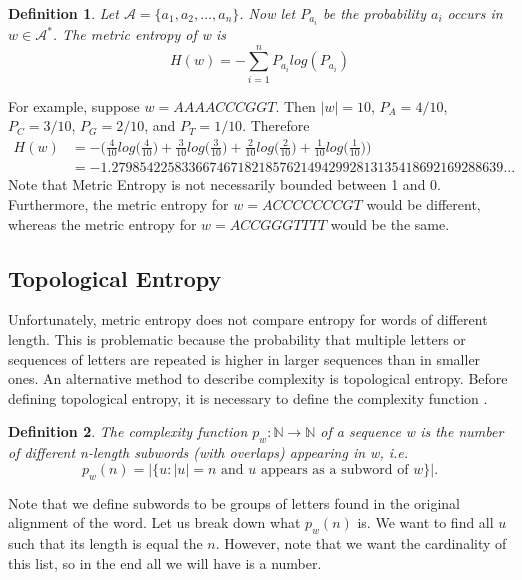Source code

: \documentclass{article}
\newtheorem{definition}{Definition}
\begin{document}
\begin{definition}
    Let $\mathcal{A} = \{a_1, a_2, \dots, a_n\}$. Now let $P_{a_i}$ be the probability $a_i$ occurs in $w \in \mathcal{A}^*$.
    The metric entropy of w is 
    \begin{equation*}
        H(w) = -\sum^n_{i=1} P_{a_i} log(P_{a_i})
    \end{equation*}
\end{definition}

For example, suppose $w = AAAACCCGGT$.
Then $|w| = 10$, $P_A = 4/10$, $P_C = 3/10$, $P_G = 2/10$, and $P_T = 1/10$. 
Therefore 
\begin{align*}
    H(w) &= -\bigg(\frac{4}{10}log\bigg(\frac{4}{10}\bigg) + \frac{3}{10}log\bigg(\frac{3}{10}\bigg) + \frac{2}{10}log\bigg(\frac{2}{10}\bigg) + \frac{1}{10}log\bigg(\frac{1}{10}\bigg)\bigg) \\
    &= -1.27985422583366746718218576214942992813135418692169288639...
\end{align*}
\noindent Note that Metric Entropy is not necessarily bounded between 1 and 0. 
Furthermore, the metric entropy for $w = ACCCCCCCGT$ would be different, whereas the metric entropy for $w = ACCGGGTTTT$ would be the same.

\subsection{Topological Entropy}
Unfortunately, metric entropy does not compare entropy for words of different length.
This is problematic because the probability that multiple letters or sequences of letters are repeated is higher in larger sequences than in smaller ones.
An alternative method to describe complexity is topological entropy.
Before defining topological entropy, it is necessary to define the complexity function \cite{1}.

\begin{definition}
    The complexity function $p_w : \mathbb{N} \rightarrow \mathbb{N}$ of a sequence w is the number of different n-length subwords (with overlaps) appearing in w, i.e.
    \begin{equation*}
        p_w(n) = |\{u:|u| = \text{$n$ and $u$ appears as a subword of $w$}\}|.
    \end{equation*}
\end{definition}
\noindent Note that we define subwords to be groups of letters found in the original alignment of the word.
Let us break down what $p_w(n)$ is.
We want to find all $u$ such that its length is equal the $n$.
However, note that we want the cardinality of this list, so in the end all we will have is a number.
\end{document}
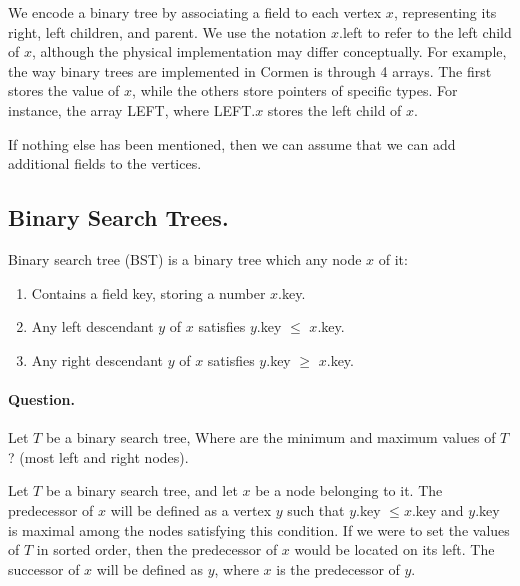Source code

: We encode a binary tree by associating a field to each vertex $x$, representing its right, left children, and parent. We use the notation $x$.left to refer to the left child of $x$, although the physical implementation may differ conceptually. For example, the way binary trees are implemented in Cormen is through 4 arrays. The first stores the value of $x$, while the others store pointers of specific types. For instance, the array LEFT, where LEFT.$x$ stores the left child of $x$.


If nothing else has been mentioned, then we can assume that we can add additional fields to the vertices.


\subsection{Binary Search Trees.} Binary search tree (BST) is a binary tree which any node $x$ of it: 
\begin{enumerate}
  \item Contains a field key, storing a number $x$.key. 
  \item Any left descendant $y$ of $x$ satisfies $y$.key $\le$ $x$.key. 
  \item Any right descendant $y$ of $x$ satisfies $y$.key $\ge$ $x$.key. 
\end{enumerate}

\paragraph{Question.} Let $T$ be a binary search tree, Where are the minimum and maximum values of $T$? (most left and right nodes). 

\begin{definition}
Let $T$ be a binary search tree, and let $x$ be a node belonging to it. The predecessor of $x$ will be defined as a vertex $y$ such that $y$.key $\leq x$.key and $y$.key is maximal among the nodes satisfying this condition. If we were to set the values of $T$ in sorted order, then the predecessor of $x$ would be located on its left. The successor of $x$ will be defined as $y$, where $x$ is the predecessor of $y$.
\end{definition}

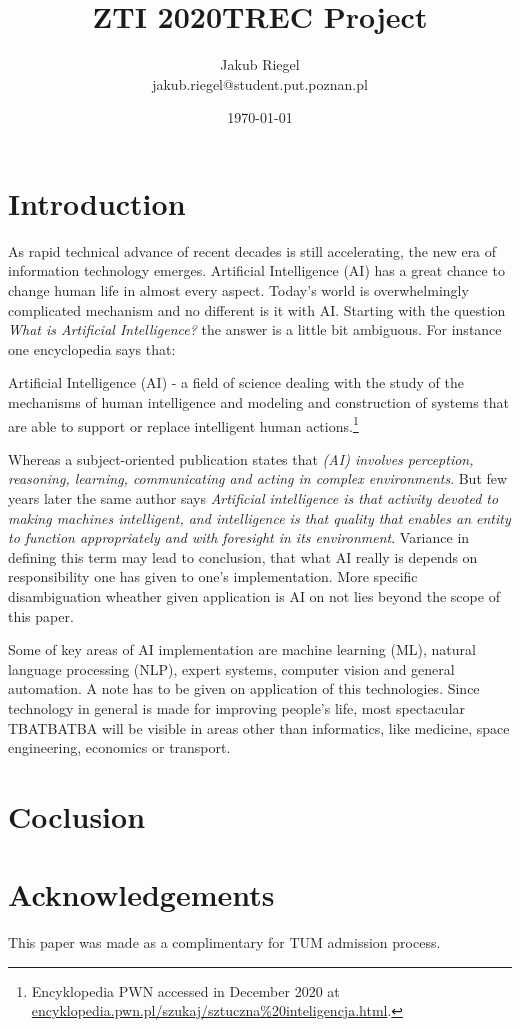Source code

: \documentclass[10pt, a4paper, twocolumn]{article}
\title{ZTI 2020\newline TREC Project }
\date{\today }
\author{Jakub Riegel \\ jakub.riegel@student.put.poznan.pl }
\begin{document}
	\maketitle
	
	\begin{abstract}
		\lipsum[2]
	\end{abstract}
	
	\section{Introduction}
		As rapid technical advance of recent decades is still accelerating, the new era of information technology emerges. Artificial Intelligence (AI) has a great chance to change human life in almost every aspect. Today's world is overwhelmingly complicated mechanism and no different is it with AI. Starting with the question \emph{What is Artificial Intelligence?} the answer is a little bit ambiguous. For instance one encyclopedia says that:
		
		\begin{displayquote}
			Artificial Intelligence (AI) - a field of science dealing with the study of the mechanisms of human intelligence  and modeling and construction of systems that are able to support or replace intelligent human actions.\footnote{Encyklopedia PWN accessed in December 2020 at \href{https://encyklopedia.pwn.pl/szukaj/sztuczna\%20inteligencja.html}{encyklopedia.pwn.pl/szukaj/sztuczna\%20inteligencja.html}.}
		\end{displayquote}

		Whereas a subject-oriented publication \cite{newsynthesis} states that \emph{(AI) involves perception, reasoning, learning, communicating and acting in complex environments}. But few years later \cite{thequest} the same author says \emph{Artificial intelligence is that activity devoted to making machines intelligent, and intelligence is that quality that enables an entity to function appropriately and with foresight in its environment}. Variance in defining this term may lead to conclusion, that what AI really is depends on responsibility one has given to one's implementation\cite{ai100}. More specific disambiguation wheather given application is AI on not lies beyond the scope of this paper.
		
		Some of key areas of AI implementation are machine learning (ML), natural language processing (NLP), expert systems, computer vision and general automation. A note has to be given on application of this technologies. Since technology in general is made for improving people's life, most spectacular TBATBATBA will be visible in areas other than informatics, like medicine, space engineering, economics or transport. 
		
	\section{Coclusion}
		\lipsum[4]
	
	\section*{Acknowledgements}
	This paper was made as a complimentary for TUM admission process.
	
	 
	
\end{document}
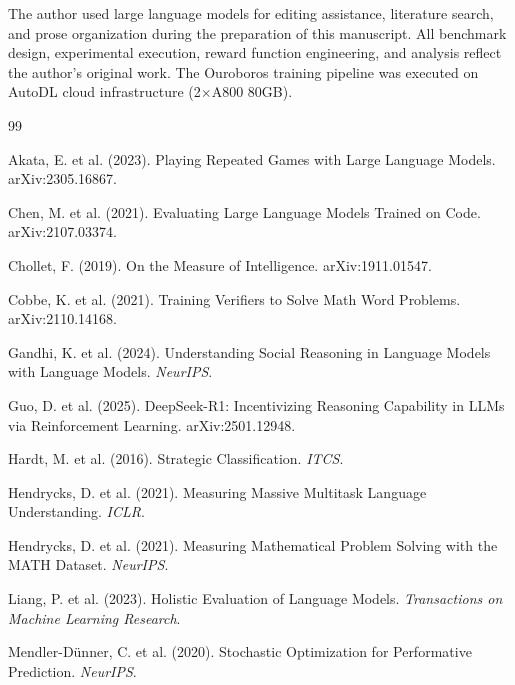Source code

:\documentclass{article}
\begin{document}
The author used large language models for editing assistance, literature search, and prose organization during the preparation of this manuscript. All benchmark design, experimental execution, reward function engineering, and analysis reflect the author's original work. The Ouroboros training pipeline was executed on AutoDL cloud infrastructure (2$\times$A800 80GB).




\begin{thebibliography}{99}

Akata, E. et al. (2023).
Playing Repeated Games with Large Language Models.
arXiv:2305.16867.

Chen, M. et al. (2021).
Evaluating Large Language Models Trained on Code.
arXiv:2107.03374.

Chollet, F. (2019).
On the Measure of Intelligence.
arXiv:1911.01547.

Cobbe, K. et al. (2021).
Training Verifiers to Solve Math Word Problems.
arXiv:2110.14168.

Gandhi, K. et al. (2024).
Understanding Social Reasoning in Language Models with Language Models.
\textit{NeurIPS}.

Guo, D. et al. (2025).
DeepSeek-R1: Incentivizing Reasoning Capability in LLMs via Reinforcement Learning.
arXiv:2501.12948.

Hardt, M. et al. (2016).
Strategic Classification.
\textit{ITCS}.

Hendrycks, D. et al. (2021).
Measuring Massive Multitask Language Understanding.
\textit{ICLR}.

Hendrycks, D. et al. (2021).
Measuring Mathematical Problem Solving with the MATH Dataset.
\textit{NeurIPS}.

Liang, P. et al. (2023).
Holistic Evaluation of Language Models.
\textit{Transactions on Machine Learning Research}.

Mendler-D\"{u}nner, C. et al. (2020).
Stochastic Optimization for Performative Prediction.
\textit{NeurIPS}.


\end{thebibliography}
\end{document}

· · · · · · ·

■ The problem
Exact repetition of all the records is required, with the pictures excluded.

■ Exercise response
Source code

: \documentclass{article}
\newtheorem{definition}{Definition}
\begin{document}
\begin{definition}
    Let $\mathcal{A} = \{a_1, a_2, \dots, a_n\}$. Now let $P_{a_i}$ be the probability $a_i$ occurs in $w \in \mathcal{A}^*$.
    The metric entropy of w is 
    \begin{equation*}
        H(w) = -\sum^n_{i=1} P_{a_i} log(P_{a_i})
    \end{equation*}
\end{definition}

For example, suppose $w = AAAACCCGGT$.
Then $|w| = 10$, $P_A = 4/10$, $P_C = 3/10$, $P_G = 2/10$, and $P_T = 1/10$. 
Therefore 
\begin{align*}
    H(w) &= -\bigg(\frac{4}{10}log\bigg(\frac{4}{10}\bigg) + \frac{3}{10}log\bigg(\frac{3}{10}\bigg) + \frac{2}{10}log\bigg(\frac{2}{10}\bigg) + \frac{1}{10}log\bigg(\frac{1}{10}\bigg)\bigg) \\
    &= -1.27985422583366746718218576214942992813135418692169288639...
\end{align*}
\noindent Note that Metric Entropy is not necessarily bounded between 1 and 0. 
Furthermore, the metric entropy for $w = ACCCCCCCGT$ would be different, whereas the metric entropy for $w = ACCGGGTTTT$ would be the same.

\subsection{Topological Entropy}
Unfortunately, metric entropy does not compare entropy for words of different length.
This is problematic because the probability that multiple letters or sequences of letters are repeated is higher in larger sequences than in smaller ones.
An alternative method to describe complexity is topological entropy.
Before defining topological entropy, it is necessary to define the complexity function \cite{1}.

\begin{definition}
    The complexity function $p_w : \mathbb{N} \rightarrow \mathbb{N}$ of a sequence w is the number of different n-length subwords (with overlaps) appearing in w, i.e.
    \begin{equation*}
        p_w(n) = |\{u:|u| = \text{$n$ and $u$ appears as a subword of $w$}\}|.
    \end{equation*}
\end{definition}
\noindent Note that we define subwords to be groups of letters found in the original alignment of the word.
Let us break down what $p_w(n)$ is.
We want to find all $u$ such that its length is equal the $n$.
However, note that we want the cardinality of this list, so in the end all we will have is a number.
\end{document}
Source code

: We encode a binary tree by associating a field to each vertex $x$, representing its right, left children, and parent. We use the notation $x$.left to refer to the left child of $x$, although the physical implementation may differ conceptually. For example, the way binary trees are implemented in Cormen is through 4 arrays. The first stores the value of $x$, while the others store pointers of specific types. For instance, the array LEFT, where LEFT.$x$ stores the left child of $x$.


If nothing else has been mentioned, then we can assume that we can add additional fields to the vertices.


\subsection{Binary Search Trees.} Binary search tree (BST) is a binary tree which any node $x$ of it: 
\begin{enumerate}
  \item Contains a field key, storing a number $x$.key. 
  \item Any left descendant $y$ of $x$ satisfies $y$.key $\le$ $x$.key. 
  \item Any right descendant $y$ of $x$ satisfies $y$.key $\ge$ $x$.key. 
\end{enumerate}

\paragraph{Question.} Let $T$ be a binary search tree, Where are the minimum and maximum values of $T$? (most left and right nodes). 

\begin{definition}
Let $T$ be a binary search tree, and let $x$ be a node belonging to it. The predecessor of $x$ will be defined as a vertex $y$ such that $y$.key $\leq x$.key and $y$.key is maximal among the nodes satisfying this condition. If we were to set the values of $T$ in sorted order, then the predecessor of $x$ would be located on its left. The successor of $x$ will be defined as $y$, where $x$ is the predecessor of $y$.
\end{definition}

Source code

: \documentclass[10pt, a4paper, twocolumn]{article}
\title{ZTI 2020\newline TREC Project }
\date{\today }
\author{Jakub Riegel \\ jakub.riegel@student.put.poznan.pl }
\begin{document}
	\maketitle
	
	\begin{abstract}
		\lipsum[2]
	\end{abstract}
	
	\section{Introduction}
		As rapid technical advance of recent decades is still accelerating, the new era of information technology emerges. Artificial Intelligence (AI) has a great chance to change human life in almost every aspect. Today's world is overwhelmingly complicated mechanism and no different is it with AI. Starting with the question \emph{What is Artificial Intelligence?} the answer is a little bit ambiguous. For instance one encyclopedia says that:
		
		\begin{displayquote}
			Artificial Intelligence (AI) - a field of science dealing with the study of the mechanisms of human intelligence  and modeling and construction of systems that are able to support or replace intelligent human actions.\footnote{Encyklopedia PWN accessed in December 2020 at \href{https://encyklopedia.pwn.pl/szukaj/sztuczna\%20inteligencja.html}{encyklopedia.pwn.pl/szukaj/sztuczna\%20inteligencja.html}.}
		\end{displayquote}

		Whereas a subject-oriented publication \cite{newsynthesis} states that \emph{(AI) involves perception, reasoning, learning, communicating and acting in complex environments}. But few years later \cite{thequest} the same author says \emph{Artificial intelligence is that activity devoted to making machines intelligent, and intelligence is that quality that enables an entity to function appropriately and with foresight in its environment}. Variance in defining this term may lead to conclusion, that what AI really is depends on responsibility one has given to one's implementation\cite{ai100}. More specific disambiguation wheather given application is AI on not lies beyond the scope of this paper.
		
		Some of key areas of AI implementation are machine learning (ML), natural language processing (NLP), expert systems, computer vision and general automation. A note has to be given on application of this technologies. Since technology in general is made for improving people's life, most spectacular TBATBATBA will be visible in areas other than informatics, like medicine, space engineering, economics or transport. 
		
	\section{Coclusion}
		\lipsum[4]
	
	\section*{Acknowledgements}
	This paper was made as a complimentary for TUM admission process.
	
	 
	
\end{document}
Source code

:\documentclass{article}
\begin{document}
The author used large language models for editing assistance, literature search, and prose organization during the preparation of this manuscript. All benchmark design, experimental execution, reward function engineering, and analysis reflect the author's original work. The Ouroboros training pipeline was executed on AutoDL cloud infrastructure (2$\times$A800 80GB).




\begin{thebibliography}{99}

Akata, E. et al. (2023).
Playing Repeated Games with Large Language Models.
arXiv:2305.16867.

Chen, M. et al. (2021).
Evaluating Large Language Models Trained on Code.
arXiv:2107.03374.

Chollet, F. (2019).
On the Measure of Intelligence.
arXiv:1911.01547.

Cobbe, K. et al. (2021).
Training Verifiers to Solve Math Word Problems.
arXiv:2110.14168.

Gandhi, K. et al. (2024).
Understanding Social Reasoning in Language Models with Language Models.
\textit{NeurIPS}.

Guo, D. et al. (2025).
DeepSeek-R1: Incentivizing Reasoning Capability in LLMs via Reinforcement Learning.
arXiv:2501.12948.

Hardt, M. et al. (2016).
Strategic Classification.
\textit{ITCS}.

Hendrycks, D. et al. (2021).
Measuring Massive Multitask Language Understanding.
\textit{ICLR}.

Hendrycks, D. et al. (2021).
Measuring Mathematical Problem Solving with the MATH Dataset.
\textit{NeurIPS}.

Liang, P. et al. (2023).
Holistic Evaluation of Language Models.
\textit{Transactions on Machine Learning Research}.

Mendler-D\"{u}nner, C. et al. (2020).
Stochastic Optimization for Performative Prediction.
\textit{NeurIPS}.


\end{thebibliography}
\end{document}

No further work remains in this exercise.